In case any such mutilated, destroyed, lost or stolen Security has become
or is about to become due and payable, the Company in its discretion may,
instead of issuing a new Security, pay any such Security upon provision by the
Holder of such security or indemnity as may be required by the Company and the
Trustee.
Upon the issuance of any new Security under this Section, the Company may
require payment of a sum sufficient to cover any tax or other governmental
charge that may be imposed in relation thereto and any other expenses (including
the fees and expenses of the Trustee, its agents and counsel) connected
therewith.
Every new Security of any series issued pursuant to this Section in lieu
of any destroyed, lost or stolen Security shall constitute an original
additional contractual obligation of the Company, whether or not the destroyed,
lost or stolen Security shall be at any time enforceable by anyone, and shall be
entitled to all the benefits of this Indenture equally and proportionately with
any and all other Securities of that series duly issued hereunder.

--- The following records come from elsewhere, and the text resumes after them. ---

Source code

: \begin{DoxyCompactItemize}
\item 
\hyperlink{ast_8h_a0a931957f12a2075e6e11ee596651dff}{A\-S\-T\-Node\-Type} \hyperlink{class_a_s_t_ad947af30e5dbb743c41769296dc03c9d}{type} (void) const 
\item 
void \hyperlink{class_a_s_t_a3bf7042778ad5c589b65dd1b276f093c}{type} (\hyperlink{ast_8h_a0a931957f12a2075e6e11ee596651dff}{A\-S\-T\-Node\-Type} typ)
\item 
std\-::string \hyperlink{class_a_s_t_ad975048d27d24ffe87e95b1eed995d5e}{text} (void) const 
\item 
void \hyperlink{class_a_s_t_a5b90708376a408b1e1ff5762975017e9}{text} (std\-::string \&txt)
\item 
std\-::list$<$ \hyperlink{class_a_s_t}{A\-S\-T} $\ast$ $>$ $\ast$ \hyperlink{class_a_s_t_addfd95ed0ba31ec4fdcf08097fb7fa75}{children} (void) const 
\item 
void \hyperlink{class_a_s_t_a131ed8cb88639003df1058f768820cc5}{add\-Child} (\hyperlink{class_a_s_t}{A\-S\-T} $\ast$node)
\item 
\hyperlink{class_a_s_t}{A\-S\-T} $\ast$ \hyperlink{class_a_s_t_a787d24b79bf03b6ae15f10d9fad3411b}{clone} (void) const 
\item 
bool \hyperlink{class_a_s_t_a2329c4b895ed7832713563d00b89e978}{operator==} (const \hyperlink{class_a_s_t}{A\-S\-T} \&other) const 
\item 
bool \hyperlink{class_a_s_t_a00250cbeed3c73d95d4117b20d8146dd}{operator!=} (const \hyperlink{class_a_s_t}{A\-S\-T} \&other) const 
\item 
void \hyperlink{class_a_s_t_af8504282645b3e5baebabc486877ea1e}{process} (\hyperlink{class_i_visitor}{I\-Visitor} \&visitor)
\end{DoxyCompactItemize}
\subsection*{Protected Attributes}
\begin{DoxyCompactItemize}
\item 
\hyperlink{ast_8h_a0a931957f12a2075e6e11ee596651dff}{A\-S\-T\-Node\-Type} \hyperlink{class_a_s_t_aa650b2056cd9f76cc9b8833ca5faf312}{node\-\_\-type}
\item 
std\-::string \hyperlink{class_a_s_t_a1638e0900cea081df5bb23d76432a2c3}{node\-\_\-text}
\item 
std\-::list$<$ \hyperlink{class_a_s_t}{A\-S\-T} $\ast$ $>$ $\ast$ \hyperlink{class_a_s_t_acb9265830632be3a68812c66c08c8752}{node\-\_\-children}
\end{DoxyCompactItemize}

The provisions of this Section are exclusive and shall preclude (to the
extent lawful) all other rights and remedies with respect to the replacement or
payment of mutilated, destroyed, lost or stolen Securities.
Section 3.7 Payment of Interest; Interest Rights Preserved. (a) Unless
otherwise provided as contemplated by Section 3.1 with respect to any series of
Securities, interest, if any, on any Security which is payable, and is
punctually paid or duly provided for, on any Interest Payment Date shall be paid
to the Person in whose name that Security (or one or more Predecessor
Securities) is registered at the close of business on the Regular Record Date
for such interest at the office or agency maintained for such purpose pursuant
to Section 9.2; provided, however, that at the option of the Company, interest
on any series of Securities that bear interest may be paid (i) by check mailed
to the address of the Person entitled thereto as it shall appear on the Register
of Holders of Securities of such series or (ii) at the expense of the Company,
by wire transfer to an account maintained by the Person entitled thereto as
specified in the Register of Holders of Securities of such series.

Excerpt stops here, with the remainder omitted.